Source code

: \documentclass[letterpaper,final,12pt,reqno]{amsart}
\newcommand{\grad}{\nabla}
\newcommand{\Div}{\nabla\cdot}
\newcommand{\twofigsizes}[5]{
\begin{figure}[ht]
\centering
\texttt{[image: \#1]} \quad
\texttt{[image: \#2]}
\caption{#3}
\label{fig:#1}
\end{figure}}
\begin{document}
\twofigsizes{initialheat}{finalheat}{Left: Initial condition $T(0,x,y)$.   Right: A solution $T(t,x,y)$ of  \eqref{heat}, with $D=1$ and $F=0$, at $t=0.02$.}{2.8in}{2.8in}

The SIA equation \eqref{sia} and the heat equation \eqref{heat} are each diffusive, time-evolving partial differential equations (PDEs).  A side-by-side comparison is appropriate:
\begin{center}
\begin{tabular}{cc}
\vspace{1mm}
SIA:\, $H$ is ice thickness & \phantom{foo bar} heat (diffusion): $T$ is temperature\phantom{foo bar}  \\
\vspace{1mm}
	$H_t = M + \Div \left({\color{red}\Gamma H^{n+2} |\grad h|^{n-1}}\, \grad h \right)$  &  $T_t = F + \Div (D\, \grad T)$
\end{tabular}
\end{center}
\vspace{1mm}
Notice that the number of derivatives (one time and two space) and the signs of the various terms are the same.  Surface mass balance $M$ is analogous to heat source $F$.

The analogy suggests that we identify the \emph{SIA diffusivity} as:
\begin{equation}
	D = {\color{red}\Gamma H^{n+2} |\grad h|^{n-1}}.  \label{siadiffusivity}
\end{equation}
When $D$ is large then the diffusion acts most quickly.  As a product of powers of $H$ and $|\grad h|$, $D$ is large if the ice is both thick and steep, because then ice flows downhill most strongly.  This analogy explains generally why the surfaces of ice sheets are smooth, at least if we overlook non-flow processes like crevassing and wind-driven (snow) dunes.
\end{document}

-- The task --
Could you copy the listing above word for word?

-- Solution below --
Source code

: \documentclass[letterpaper,final,12pt,reqno]{amsart}
\newcommand{\grad}{\nabla}
\newcommand{\Div}{\nabla\cdot}
\newcommand{\twofigsizes}[5]{
\begin{figure}[ht]
\centering
\texttt{[image: \#1]} \quad
\texttt{[image: \#2]}
\caption{#3}
\label{fig:#1}
\end{figure}}
\begin{document}
\twofigsizes{initialheat}{finalheat}{Left: Initial condition $T(0,x,y)$.   Right: A solution $T(t,x,y)$ of  \eqref{heat}, with $D=1$ and $F=0$, at $t=0.02$.}{2.8in}{2.8in}

The SIA equation \eqref{sia} and the heat equation \eqref{heat} are each diffusive, time-evolving partial differential equations (PDEs).  A side-by-side comparison is appropriate:
\begin{center}
\begin{tabular}{cc}
\vspace{1mm}
SIA:\, $H$ is ice thickness & \phantom{foo bar} heat (diffusion): $T$ is temperature\phantom{foo bar}  \\
\vspace{1mm}
	$H_t = M + \Div \left({\color{red}\Gamma H^{n+2} |\grad h|^{n-1}}\, \grad h \right)$  &  $T_t = F + \Div (D\, \grad T)$
\end{tabular}
\end{center}
\vspace{1mm}
Notice that the number of derivatives (one time and two space) and the signs of the various terms are the same.  Surface mass balance $M$ is analogous to heat source $F$.

The analogy suggests that we identify the \emph{SIA diffusivity} as:
\begin{equation}
	D = {\color{red}\Gamma H^{n+2} |\grad h|^{n-1}}.  \label{siadiffusivity}
\end{equation}
When $D$ is large then the diffusion acts most quickly.  As a product of powers of $H$ and $|\grad h|$, $D$ is large if the ice is both thick and steep, because then ice flows downhill most strongly.  This analogy explains generally why the surfaces of ice sheets are smooth, at least if we overlook non-flow processes like crevassing and wind-driven (snow) dunes.
\end{document}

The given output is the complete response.